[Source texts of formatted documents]
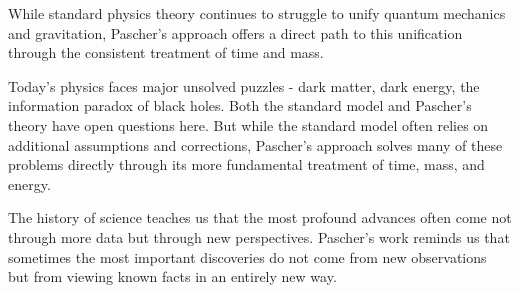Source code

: \documentclass[a4paper,12pt]{article}
\begin{document}
	While standard physics theory continues to struggle to unify quantum mechanics and gravitation, Pascher's approach offers a direct path to this unification through the consistent treatment of time and mass.
	
	Today's physics faces major unsolved puzzles - dark matter, dark energy, the information paradox of black holes. Both the standard model and Pascher's theory have open questions here. But while the standard model often relies on additional assumptions and corrections, Pascher's approach solves many of these problems directly through its more fundamental treatment of time, mass, and energy.
	
	The history of science teaches us that the most profound advances often come not through more data but through new perspectives. Pascher's work reminds us that sometimes the most important discoveries do not come from new observations but from viewing known facts in an entirely new way.
	
\end{document}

- _Problem to work on_: Pictures aside, reproduce all of the data exactly.

- _Result below_:
Source code

: \documentclass[a4paper,12pt]{article}
\begin{document}
	While standard physics theory continues to struggle to unify quantum mechanics and gravitation, Pascher's approach offers a direct path to this unification through the consistent treatment of time and mass.
	
	Today's physics faces major unsolved puzzles - dark matter, dark energy, the information paradox of black holes. Both the standard model and Pascher's theory have open questions here. But while the standard model often relies on additional assumptions and corrections, Pascher's approach solves many of these problems directly through its more fundamental treatment of time, mass, and energy.
	
	The history of science teaches us that the most profound advances often come not through more data but through new perspectives. Pascher's work reminds us that sometimes the most important discoveries do not come from new observations but from viewing known facts in an entirely new way.
	
\end{document}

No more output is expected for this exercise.